═══ Exercise input ═══

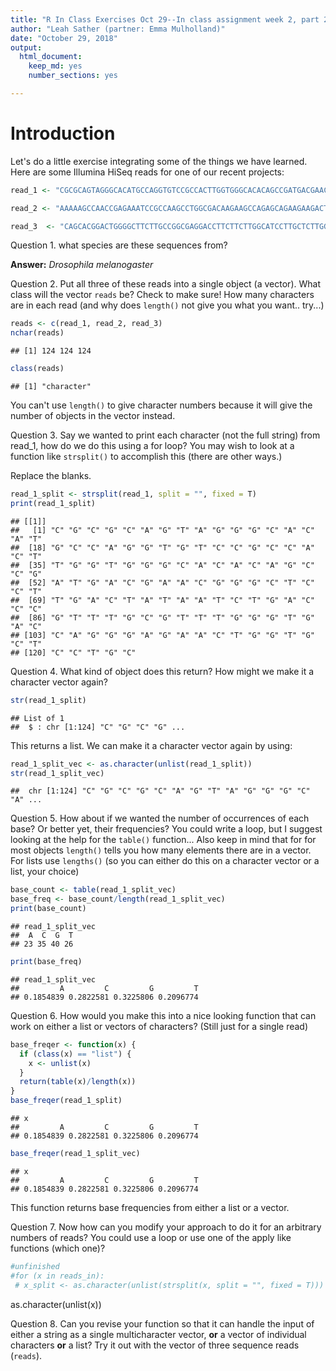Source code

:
 ```yaml
---
title: "R In Class Exercises Oct 29--In class assignment week 2, part 2. A worked example using control flow (for loops, if statements, etc)"
author: "Leah Sather (partner: Emma Mulholland)"
date: "October 29, 2018"
output: 
  html_document:
    keep_md: yes
    number_sections: yes

---
```

# Introduction
Let's do a little exercise integrating some of the things we have learned. Here are some Illumina HiSeq reads for one of our recent projects:


```r
read_1 <- "CGCGCAGTAGGGCACATGCCAGGTGTCCGCCACTTGGTGGGCACACAGCCGATGACGAACGGGCTCCTTGACTATAATCTGACCCGTTTGCGTTTGGGTGACCAGGGAGAACTGGTGCTCCTGC"

read_2 <- "AAAAAGCCAACCGAGAAATCCGCCAAGCCTGGCGACAAGAAGCCAGAGCAGAAGAAGACTGCTGCGGCTCCCGCTGCCGGCAAGAAGGAGGCTGCTCCCTCGGCTGCCAAGCCAGCTGCCGCTG"

read_3  <- "CAGCACGGACTGGGGCTTCTTGCCGGCGAGGACCTTCTTCTTGGCATCCTTGCTCTTGGCCTTGGCGGCCGCGGTCGTCTTTACGGCCGCGGGCTTCTTGGCAGCAGCACCGGCGGTCGCTGGC"
```

Question 1. what species are these sequences from?

**Answer:** *Drosophila melanogaster*

Question 2. Put all three of these reads into a single object (a vector).  What class will the vector `reads` be? Check to make sure! How many characters are in each read (and why does `length()` not give you what you want.. try...)


```r
reads <- c(read_1, read_2, read_3)
nchar(reads)
```

```
## [1] 124 124 124
```

```r
class(reads)
```

```
## [1] "character"
```
You can't use `length()` to give character numbers because it will give the number of objects in the vector instead.

Question 3. Say we wanted to print each character (not the full string) from read_1, how do we do this using a for loop? You may wish to look at a function like `strsplit()` to accomplish this (there are other ways.)

Replace the blanks.

```r
read_1_split <- strsplit(read_1, split = "", fixed = T) 
print(read_1_split)
```

```
## [[1]]
##   [1] "C" "G" "C" "G" "C" "A" "G" "T" "A" "G" "G" "G" "C" "A" "C" "A" "T"
##  [18] "G" "C" "C" "A" "G" "G" "T" "G" "T" "C" "C" "G" "C" "C" "A" "C" "T"
##  [35] "T" "G" "G" "T" "G" "G" "G" "C" "A" "C" "A" "C" "A" "G" "C" "C" "G"
##  [52] "A" "T" "G" "A" "C" "G" "A" "A" "C" "G" "G" "G" "C" "T" "C" "C" "T"
##  [69] "T" "G" "A" "C" "T" "A" "T" "A" "A" "T" "C" "T" "G" "A" "C" "C" "C"
##  [86] "G" "T" "T" "T" "G" "C" "G" "T" "T" "T" "G" "G" "G" "T" "G" "A" "C"
## [103] "C" "A" "G" "G" "G" "A" "G" "A" "A" "C" "T" "G" "G" "T" "G" "C" "T"
## [120] "C" "C" "T" "G" "C"
```

Question 4. What kind of object does this return? How might we make it a character vector again?

```r
str(read_1_split)
```

```
## List of 1
##  $ : chr [1:124] "C" "G" "C" "G" ...
```
This returns a list. We can make it a character vector again by using: 

```r
read_1_split_vec <- as.character(unlist(read_1_split))
str(read_1_split_vec)
```

```
##  chr [1:124] "C" "G" "C" "G" "C" "A" "G" "T" "A" "G" "G" "G" "C" "A" ...
```

Question 5. How about if we wanted the number of occurrences of each base? Or better yet, their frequencies? You could write a loop, but I suggest looking at the help for the `table()` function... Also keep in mind that for for most objects `length()` tells you how many elements there are in a vector. For lists use `lengths()` (so you can either do this on a character vector or a list, your choice)

```r
base_count <- table(read_1_split_vec)
base_freq <- base_count/length(read_1_split_vec)
print(base_count)
```

```
## read_1_split_vec
##  A  C  G  T 
## 23 35 40 26
```

```r
print(base_freq)
```

```
## read_1_split_vec
##         A         C         G         T 
## 0.1854839 0.2822581 0.3225806 0.2096774
```

Question 6. How would you make this into a nice looking function that can work on either  a list or vectors of characters? (Still just for a single read)

```r
base_freqer <- function(x) {
  if (class(x) == "list") {
    x <- unlist(x)
  }
  return(table(x)/length(x))
}
base_freqer(read_1_split)
```

```
## x
##         A         C         G         T 
## 0.1854839 0.2822581 0.3225806 0.2096774
```

```r
base_freqer(read_1_split_vec)
```

```
## x
##         A         C         G         T 
## 0.1854839 0.2822581 0.3225806 0.2096774
```
This function returns base frequencies from either a list or a vector.  

Question 7. Now how can you modify your approach to do it for an arbitrary numbers of reads? You could use a loop or use one of the apply like functions (which one)?

```r
#unfinished 
#for (x in reads_in):
 # x_split <- as.character(unlist(strsplit(x, split = "", fixed = T)))
```
as.character(unlist(x))


Question 8. Can you revise your function so that it can handle the input of either a string as a single multicharacter vector, **or** a vector of individual characters **or** a list? Try it out with the vector of three sequence reads (`reads`).  
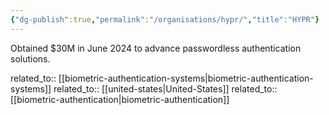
 ```yaml
---
{"dg-publish":true,"permalink":"/organisations/hypr/","title":"HYPR"}
---
```



Obtained $30M in June 2024 to advance passwordless authentication solutions.

related_to:: [[biometric-authentication-systems\|biometric-authentication-systems]]
related_to:: [[united-states\|United-States]]
related_to:: [[biometric-authentication\|biometric-authentication]]
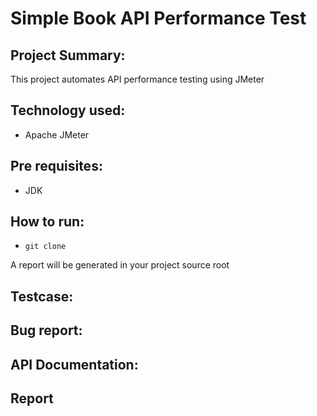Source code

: #  Simple Book API Performance Test 

##  Project Summary:
This project automates API performance testing using JMeter 

##  Technology used:
  - Apache JMeter

##  Pre requisites:
  - JDK

##  How to run:
  - ```git clone```

A report will be generated in your project source root

##  Testcase:
<link>

##  Bug report:
<link>

##  API Documentation:

## Report
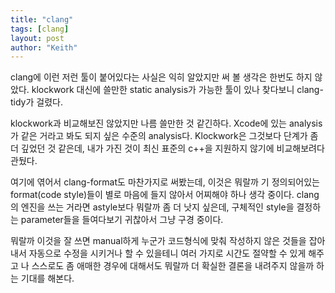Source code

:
 ```yaml
---
title: "clang"
tags: [clang]
layout: post
author: "Keith"
---
```


clang에 이런 저런 툴이 붙어있다는 사실은 익히 알았지만 써 볼 생각은 한번도 하지 않았다. klockwork 대신에 쓸만한 static analysis가 가능한 툴이 있나 찾다보니 clang-tidy가 걸렸다.

klockwork과 비교해보진 않았지만 나름 쓸만한 것 같긴하다. Xcode에 있는 analysis가 같은 거라고 봐도 되지 싶은 수준의 analysis다. Klockwork은 그것보다 단계가 좀 더 깊었던 것 같은데, 내가 가진 것이 최신 표준의 c++을 지원하지 않기에 비교해보려다 관뒀다.

여기에 엮어서 clang-format도 마찬가지로 써봤는데, 이것은 뭐랄까 기 정의되어있는 format(code style)들이 별로 마음에 들지 않아서 어찌해야 하나 생각 중이다. clang의 엔진을 쓰는 거라면 astyle보다 뭐랄까 좀 더 낫지 싶은데, 구체적인 style을 결정하는 parameter들을 들여다보기 귀찮아서 그냥 구경 중이다.

뭐랄까 이것을 잘 쓰면 manual하게 누군가 코드형식에 맞춰 작성하지 않은 것들을 잡아내서 자동으로 수정을 시키거나 할 수 있을테니 여러 가지로 시간도 절약할 수 있게 해주고 나 스스로도 좀 애매한 경우에 대해서도 뭐랄까 더 확실한 결론을 내려주지 않을까 하는 기대를 해본다.

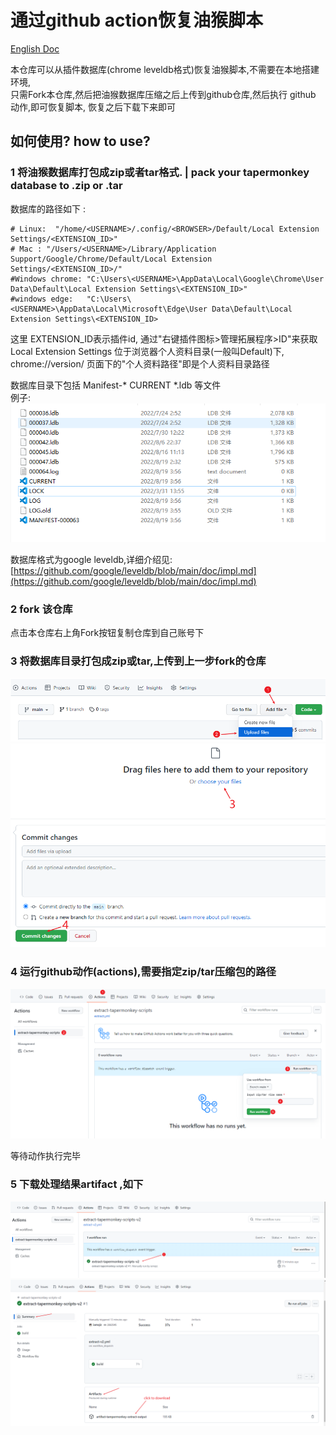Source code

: # 通过github action恢复油猴脚本
[English Doc](README.md)

本仓库可以从插件数据库(chrome leveldb格式)恢复油猴脚本,不需要在本地搭建环境,  
只需Fork本仓库,然后把油猴数据库压缩之后上传到github仓库,然后执行 github 动作,即可恢复脚本, 恢复之后下载下来即可


## 如何使用? how to use?


### 1 将油猴数据库打包成zip或者tar格式. | pack your tapermonkey database to .zip or .tar  
数据库的路径如下 :
```text
# Linux:  "/home/<USERNAME>/.config/<BROWSER>/Default/Local Extension Settings/<EXTENSION_ID>"
# Mac : "/Users/<USERNAME>/Library/Application Support/Google/Chrome/Default/Local Extension Settings/<EXTENSION_ID>/"
#Windows chrome: "C:\Users\<USERNAME>\AppData\Local\Google\Chrome\User Data\Default\Local Extension Settings\<EXTENSION_ID>"
#windows edge:   "C:\Users\<USERNAME>\AppData\Local\Microsoft\Edge\User Data\Default\Local Extension Settings\<EXTENSION_ID>
```
这里 EXTENSION_ID表示插件id, 通过"右键插件图标>管理拓展程序>ID"来获取
Local Extension Settings 位于浏览器个人资料目录(一般叫Default)下, chrome://version/ 页面下的"个人资料路径"即是个人资料目录路径

数据库目录下包括 Manifest-*      CURRENT     \*.ldb 等文件  
例子:  
![img.png](doc/database-example.png)

数据库格式为google leveldb,详细介绍见:  
[https://github.com/google/leveldb/blob/main/doc/impl.md](https://github.com/google/leveldb/blob/main/doc/impl.md)

### 2 fork 该仓库  
点击本仓库右上角Fork按钮复制仓库到自己账号下

### 3 将数据库目录打包成zip或tar,上传到上一步fork的仓库
![dsfga](doc/upload_file_1.png "sd")
![dsfga](doc/upload_file_2.png "sd")

### 4 运行github动作(actions),需要指定zip/tar压缩包的路径

![dsfga](doc/run_github_action.png "sd")

等待动作执行完毕


### 5 下载处理结果artifact ,如下 


![dsfga](doc/download-1.png "sd")
![dsfga](doc/download-2.png "sd")

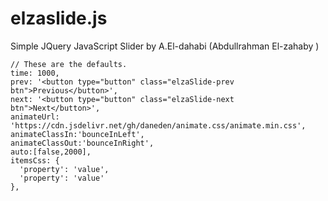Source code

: # elzaslide.js
Simple JQuery JavaScript Slider by A.El-dahabi (Abdullrahman El-zahaby )
```
// These are the defaults.
time: 1000,
prev: '<button type="button" class="elzaSlide-prev btn">Previous</button>',
next: '<button type="button" class="elzaSlide-next btn">Next</button>',
animateUrl: 'https://cdn.jsdelivr.net/gh/daneden/animate.css/animate.min.css',
animateClassIn:'bounceInLeft',
animateClassOut:'bounceInRight',
auto:[false,2000],
itemsCss: {
  'property': 'value',
  'property': 'value'
},
```
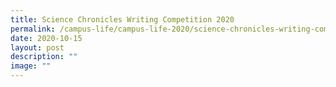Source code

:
 ```yaml
---
title: Science Chronicles Writing Competition 2020
permalink: /campus-life/campus-life-2020/science-chronicles-writing-competition-2020/
date: 2020-10-15
layout: post
description: ""
image: ""
---
```

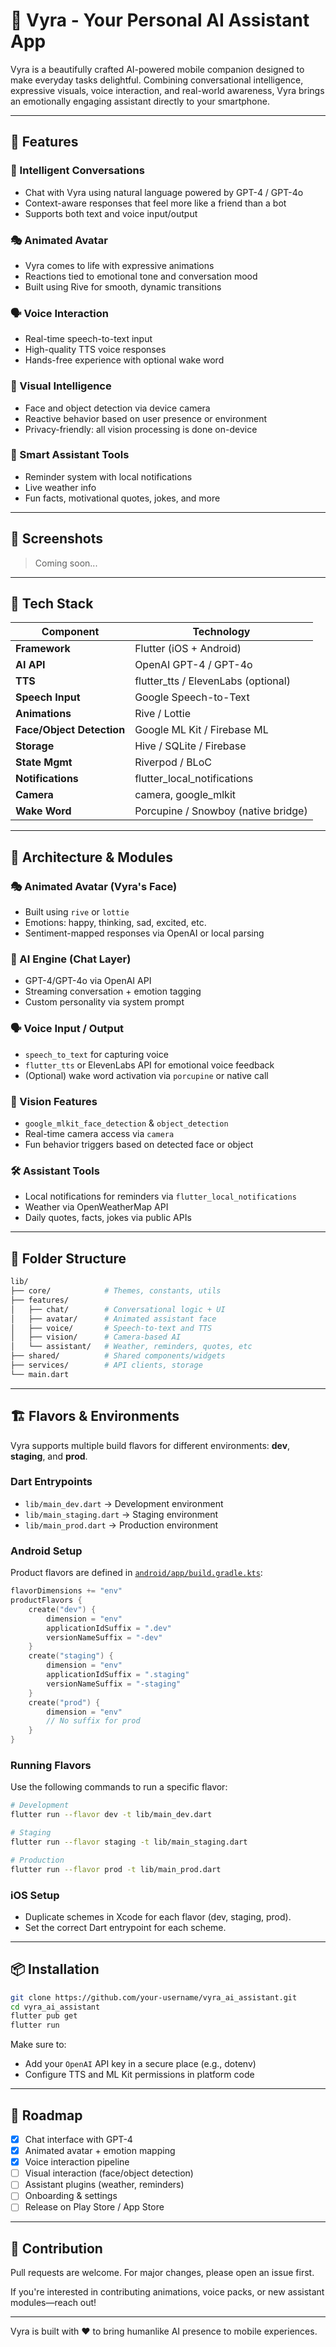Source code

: # 🤖 Vyra - Your Personal AI Assistant App

Vyra is a beautifully crafted AI-powered mobile companion designed to make everyday tasks delightful. Combining conversational intelligence, expressive visuals, voice interaction, and real-world awareness, Vyra brings an emotionally engaging assistant directly to your smartphone.

---

## 🚀 Features

### 💬 Intelligent Conversations

- Chat with Vyra using natural language powered by GPT-4 / GPT-4o
- Context-aware responses that feel more like a friend than a bot
- Supports both text and voice input/output

### 🎭 Animated Avatar

- Vyra comes to life with expressive animations
- Reactions tied to emotional tone and conversation mood
- Built using Rive for smooth, dynamic transitions

### 🗣️ Voice Interaction

- Real-time speech-to-text input
- High-quality TTS voice responses
- Hands-free experience with optional wake word

### 📸 Visual Intelligence

- Face and object detection via device camera
- Reactive behavior based on user presence or environment
- Privacy-friendly: all vision processing is done on-device

### 🧠 Smart Assistant Tools

- Reminder system with local notifications
- Live weather info
- Fun facts, motivational quotes, jokes, and more

---

## 📱 Screenshots

> Coming soon...

---

## 🧱 Tech Stack

| Component                 | Technology                          |
| ------------------------- | ----------------------------------- |
| **Framework**             | Flutter (iOS + Android)             |
| **AI API**                | OpenAI GPT-4 / GPT-4o               |
| **TTS**                   | flutter_tts / ElevenLabs (optional) |
| **Speech Input**          | Google Speech-to-Text               |
| **Animations**            | Rive / Lottie                       |
| **Face/Object Detection** | Google ML Kit / Firebase ML         |
| **Storage**               | Hive / SQLite / Firebase            |
| **State Mgmt**            | Riverpod / BLoC                     |
| **Notifications**         | flutter_local_notifications         |
| **Camera**                | camera, google_mlkit                |
| **Wake Word**             | Porcupine / Snowboy (native bridge) |

---

## 🎨 Architecture & Modules

### 🎭 Animated Avatar (Vyra's Face)

- Built using `rive` or `lottie`
- Emotions: happy, thinking, sad, excited, etc.
- Sentiment-mapped responses via OpenAI or local parsing

### 🧠 AI Engine (Chat Layer)

- GPT-4/GPT-4o via OpenAI API
- Streaming conversation + emotion tagging
- Custom personality via system prompt

### 🗣️ Voice Input / Output

- `speech_to_text` for capturing voice
- `flutter_tts` or ElevenLabs API for emotional voice feedback
- (Optional) wake word activation via `porcupine` or native call

### 📸 Vision Features

- `google_mlkit_face_detection` & `object_detection`
- Real-time camera access via `camera`
- Fun behavior triggers based on detected face or object

### 🛠️ Assistant Tools

- Local notifications for reminders via `flutter_local_notifications`
- Weather via OpenWeatherMap API
- Daily quotes, facts, jokes via public APIs

---

## 🧭 Folder Structure

```bash
lib/
├── core/            # Themes, constants, utils
├── features/
│   ├── chat/        # Conversational logic + UI
│   ├── avatar/      # Animated assistant face
│   ├── voice/       # Speech-to-text and TTS
│   ├── vision/      # Camera-based AI
│   └── assistant/   # Weather, reminders, quotes, etc
├── shared/          # Shared components/widgets
├── services/        # API clients, storage
└── main.dart
```

---

## 🏗️ Flavors & Environments

Vyra supports multiple build flavors for different environments: **dev**, **staging**, and **prod**.

### Dart Entrypoints

- `lib/main_dev.dart` &rarr; Development environment
- `lib/main_staging.dart` &rarr; Staging environment
- `lib/main_prod.dart` &rarr; Production environment

### Android Setup

Product flavors are defined in [`android/app/build.gradle.kts`](android/app/build.gradle.kts):

```kotlin
flavorDimensions += "env"
productFlavors {
    create("dev") {
        dimension = "env"
        applicationIdSuffix = ".dev"
        versionNameSuffix = "-dev"
    }
    create("staging") {
        dimension = "env"
        applicationIdSuffix = ".staging"
        versionNameSuffix = "-staging"
    }
    create("prod") {
        dimension = "env"
        // No suffix for prod
    }
}
```

### Running Flavors

Use the following commands to run a specific flavor:

```bash
# Development
flutter run --flavor dev -t lib/main_dev.dart

# Staging
flutter run --flavor staging -t lib/main_staging.dart

# Production
flutter run --flavor prod -t lib/main_prod.dart
```

### iOS Setup

- Duplicate schemes in Xcode for each flavor (dev, staging, prod).
- Set the correct Dart entrypoint for each scheme.

---

## 📦 Installation

```bash
git clone https://github.com/your-username/vyra_ai_assistant.git
cd vyra_ai_assistant
flutter pub get
flutter run
```

Make sure to:

- Add your `OpenAI` API key in a secure place (e.g., dotenv)
- Configure TTS and ML Kit permissions in platform code

---

## 📅 Roadmap

- [x] Chat interface with GPT-4
- [x] Animated avatar + emotion mapping
- [x] Voice interaction pipeline
- [ ] Visual interaction (face/object detection)
- [ ] Assistant plugins (weather, reminders)
- [ ] Onboarding & settings
- [ ] Release on Play Store / App Store

---

## 🤝 Contribution

Pull requests are welcome. For major changes, please open an issue first.

If you're interested in contributing animations, voice packs, or new assistant modules—reach out!

---

Vyra is built with ❤️ to bring humanlike AI presence to mobile experiences.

═══

Provide the number of lines above containing "Tools" and nothing else.

2